Jeudi 26 novembre 2015,18 h 30. L'hiver est en avance, cette année, en France et en Europe. Après une première vague de froid accompagnée d'importantes chutes de neige dès la fin du mois d'octobre, les températures se sont de nouveau effondrées depuis quelques jours. En ce jeudi 26 novembre, elles sont demeurées négatives dans la journée et Météo France prévoit une soirée glaciale, avec des températures autour de - 10 degrés ! Installé dans son gigantesque bureau, Henri Proglio, le président d'ÉDF dont le mandat a été renouvelé un an plus tôt, tient une réunion de crise avec son état-major : le pic de consommation attendu pour le début de la soirée met sous tension l'ensemble des moyens de production d'électricité, non seulement du pays mais aussi d'Europe, faisant craindre à de nombreux experts un risque d'effondrement du système électrique et des coupures massives.

Pour tenir le coup, EDF compte, principalement, sur ses cinquante-huit réacteurs nucléaires qui tournent à plein régime. A19 heures, le pic de consommation est atteint en France, mais le système semble tenir le coup. Mais, à 19 h 01, la courbe de production électrique s'effondre brutalement. À 19 h 02, un appel téléphonique affole les dirigeants d'EDF : un séisme important vient de frapper Fessenheim, entraînant l'arrêt d'urgence des deux réacteurs de la centrale alsacienne. Si le black-out qui menace l'Est du pays et les pays limitrophes accapare l'attention des responsables français et européens, un autre drame est, lui, en train de se jouer : les réacteurs de Fessenheim n'ont pas résisté au séisme, qui sera ensuite mesuré à l'indice 7 sur l'échelle de Richter, et les moyens de secours ont été inondés en raison de l'effondrement de la digue du Grand Canal d'Alsace, qui borde la centrale, consécutif à ce tremblement terre.

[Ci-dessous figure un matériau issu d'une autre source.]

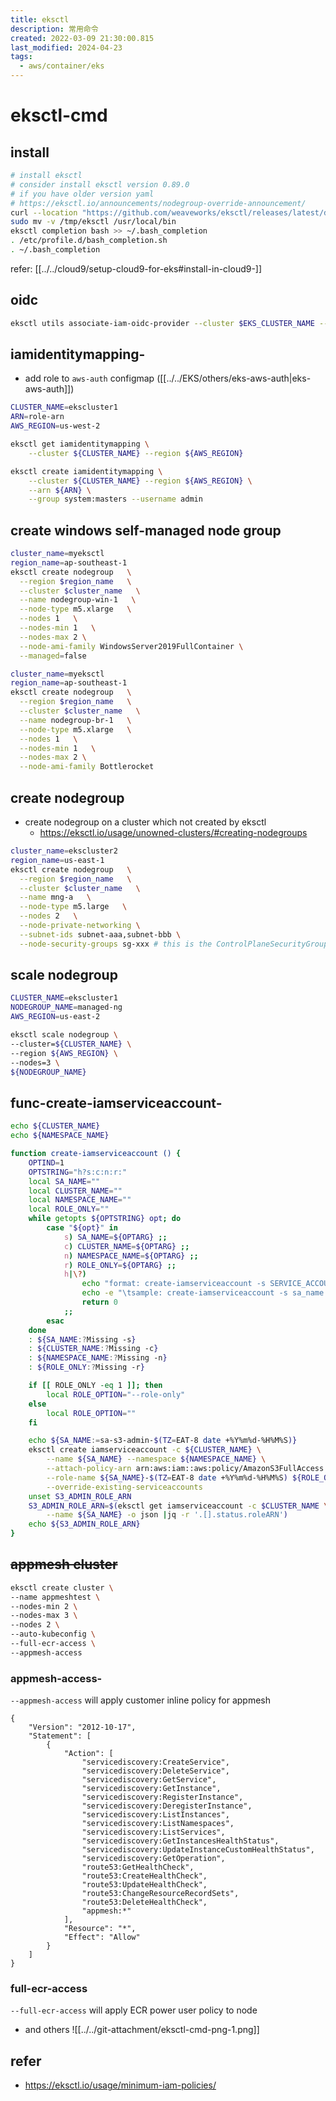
 ```yaml
---
title: eksctl
description: 常用命令
created: 2022-03-09 21:30:00.815
last_modified: 2024-04-23
tags:
  - aws/container/eks
---
```


# eksctl-cmd
## install
```sh
# install eksctl
# consider install eksctl version 0.89.0
# if you have older version yaml 
# https://eksctl.io/announcements/nodegroup-override-announcement/
curl --location "https://github.com/weaveworks/eksctl/releases/latest/download/eksctl_$(uname -s)_amd64.tar.gz" | tar xz -C /tmp
sudo mv -v /tmp/eksctl /usr/local/bin
eksctl completion bash >> ~/.bash_completion
. /etc/profile.d/bash_completion.sh
. ~/.bash_completion
```

refer: [[../../cloud9/setup-cloud9-for-eks#install-in-cloud9-]] 

## oidc
```sh
eksctl utils associate-iam-oidc-provider --cluster $EKS_CLUSTER_NAME --region $AWS_REGION --approve
```

## iamidentitymapping-
- add role to `aws-auth` configmap ([[../../EKS/others/eks-aws-auth|eks-aws-auth]])
```sh
CLUSTER_NAME=ekscluster1
ARN=role-arn
AWS_REGION=us-west-2

eksctl get iamidentitymapping \
    --cluster ${CLUSTER_NAME} --region ${AWS_REGION}

eksctl create iamidentitymapping \
    --cluster ${CLUSTER_NAME} --region ${AWS_REGION} \
    --arn ${ARN} \
    --group system:masters --username admin 
```

## create windows self-managed node group

```sh
cluster_name=myeksctl
region_name=ap-southeast-1
eksctl create nodegroup   \
  --region $region_name   \
  --cluster $cluster_name   \
  --name nodegroup-win-1   \
  --node-type m5.xlarge   \
  --nodes 1   \
  --nodes-min 1   \
  --nodes-max 2 \
  --node-ami-family WindowsServer2019FullContainer \
  --managed=false
```

```sh
cluster_name=myeksctl
region_name=ap-southeast-1
eksctl create nodegroup   \
  --region $region_name   \
  --cluster $cluster_name   \
  --name nodegroup-br-1   \
  --node-type m5.xlarge   \
  --nodes 1   \
  --nodes-min 1   \
  --nodes-max 2 \
  --node-ami-family Bottlerocket
```


## create nodegroup
- create nodegroup on a cluster which not created by eksctl
    - https://eksctl.io/usage/unowned-clusters/#creating-nodegroups
```sh
cluster_name=ekscluster2
region_name=us-east-1
eksctl create nodegroup   \
  --region $region_name   \
  --cluster $cluster_name   \
  --name mng-a   \
  --node-type m5.large   \
  --nodes 2   \
  --node-private-networking \
  --subnet-ids subnet-aaa,subnet-bbb \
  --node-security-groups sg-xxx # this is the ControlPlaneSecurityGroup

```


## scale nodegroup

```sh
CLUSTER_NAME=ekscluster1
NODEGROUP_NAME=managed-ng
AWS_REGION=us-east-2

eksctl scale nodegroup \
--cluster=${CLUSTER_NAME} \
--region ${AWS_REGION} \
--nodes=3 \
${NODEGROUP_NAME}

```

## func-create-iamserviceaccount-

```sh title="func-create-iamserviceaccount" linenums="1"
echo ${CLUSTER_NAME}
echo ${NAMESPACE_NAME}

function create-iamserviceaccount () {
    OPTIND=1
    OPTSTRING="h?s:c:n:r:"
    local SA_NAME=""
    local CLUSTER_NAME=""
    local NAMESPACE_NAME=""
    local ROLE_ONLY=""
    while getopts ${OPTSTRING} opt; do
        case "${opt}" in
            s) SA_NAME=${OPTARG} ;;
            c) CLUSTER_NAME=${OPTARG} ;;
            n) NAMESPACE_NAME=${OPTARG} ;;
            r) ROLE_ONLY=${OPTARG} ;;
            h|\?) 
                echo "format: create-iamserviceaccount -s SERVICE_ACCOUNT_NAME -c CLUSTER_NAME -n NAMESPACE_NAME -r [0|1] "
                echo -e "\tsample: create-iamserviceaccount -s sa_name -c ekscluster1 -n monitoring -r 1 "
                return 0
            ;;
        esac
    done
    : ${SA_NAME:?Missing -s}
    : ${CLUSTER_NAME:?Missing -c}
    : ${NAMESPACE_NAME:?Missing -n}
    : ${ROLE_ONLY:?Missing -r}

    if [[ ROLE_ONLY -eq 1 ]]; then
        local ROLE_OPTION="--role-only"
    else
        local ROLE_OPTION=""
    fi

    echo ${SA_NAME:=sa-s3-admin-$(TZ=EAT-8 date +%Y%m%d-%H%M%S)}
    eksctl create iamserviceaccount -c ${CLUSTER_NAME} \
        --name ${SA_NAME} --namespace ${NAMESPACE_NAME} \
        --attach-policy-arn arn:aws:iam::aws:policy/AmazonS3FullAccess \
        --role-name ${SA_NAME}-$(TZ=EAT-8 date +%Y%m%d-%H%M%S) ${ROLE_OPTION} --approve \
        --override-existing-serviceaccounts
    unset S3_ADMIN_ROLE_ARN
    S3_ADMIN_ROLE_ARN=$(eksctl get iamserviceaccount -c $CLUSTER_NAME \
        --name ${SA_NAME} -o json |jq -r '.[].status.roleARN')
    echo ${S3_ADMIN_ROLE_ARN}
}
```

## ~~appmesh cluster~~

```sh
eksctl create cluster \
--name appmeshtest \
--nodes-min 2 \
--nodes-max 3 \
--nodes 2 \
--auto-kubeconfig \
--full-ecr-access \
--appmesh-access

```

### appmesh-access-

`--appmesh-access` will apply customer inline policy for appmesh

```
{
    "Version": "2012-10-17",
    "Statement": [
        {
            "Action": [
                "servicediscovery:CreateService",
                "servicediscovery:DeleteService",
                "servicediscovery:GetService",
                "servicediscovery:GetInstance",
                "servicediscovery:RegisterInstance",
                "servicediscovery:DeregisterInstance",
                "servicediscovery:ListInstances",
                "servicediscovery:ListNamespaces",
                "servicediscovery:ListServices",
                "servicediscovery:GetInstancesHealthStatus",
                "servicediscovery:UpdateInstanceCustomHealthStatus",
                "servicediscovery:GetOperation",
                "route53:GetHealthCheck",
                "route53:CreateHealthCheck",
                "route53:UpdateHealthCheck",
                "route53:ChangeResourceRecordSets",
                "route53:DeleteHealthCheck",
                "appmesh:*"
            ],
            "Resource": "*",
            "Effect": "Allow"
        }
    ]
}
```


### full-ecr-access

`--full-ecr-access` will apply ECR power user policy to node

- and others
![[../../git-attachment/eksctl-cmd-png-1.png]]


## refer
- https://eksctl.io/usage/minimum-iam-policies/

À Paris on ne le sait pas encore, mais les exploitants de la centrale de Fessenheim ont perdu le contrôle de la situation. Les systèmes de sécurité des réacteurs, qui ne sont plus alimentés en électricité et en eau, ont lâché : ils étaient calibrés pour résister à un séisme de moindre ampleur. Malgré les mises en garde, venues notamment de Suisse où depuis toujours on trouve sous-estimés les risques sismiques évalués par les Français en Alsace, EDF n'a pas revu à la hausse ses mesures de sécurité, se contentant d'installer des moyens de secours supplémentaires provisoires, dans le cadre des décisions post-Fukushima de l'Autorité de sûreté nucléaire (ASN), qui n'ont pas résisté à la combinaison des deux phénomènes naturels. Incapable de refroidir les réacteurs, l'électricien national assiste alors à l'impensable : les deux coeurs rentrent en fusion libérant une énorme quantité d'hydrogène, qui finit par exploser, soufflant le dôme des deux réacteurs et dégageant de gros nuages radioactifs malgré les filtres installés et censés retenir les particules les plus dangereuses (comme le césium). Dans le même temps, les piscines, où sont stockés les carburants usagers, connaissent elles aussi des difficultés d'alimentation en eau et les matières entreposées commencent à être exposées à l'air libre...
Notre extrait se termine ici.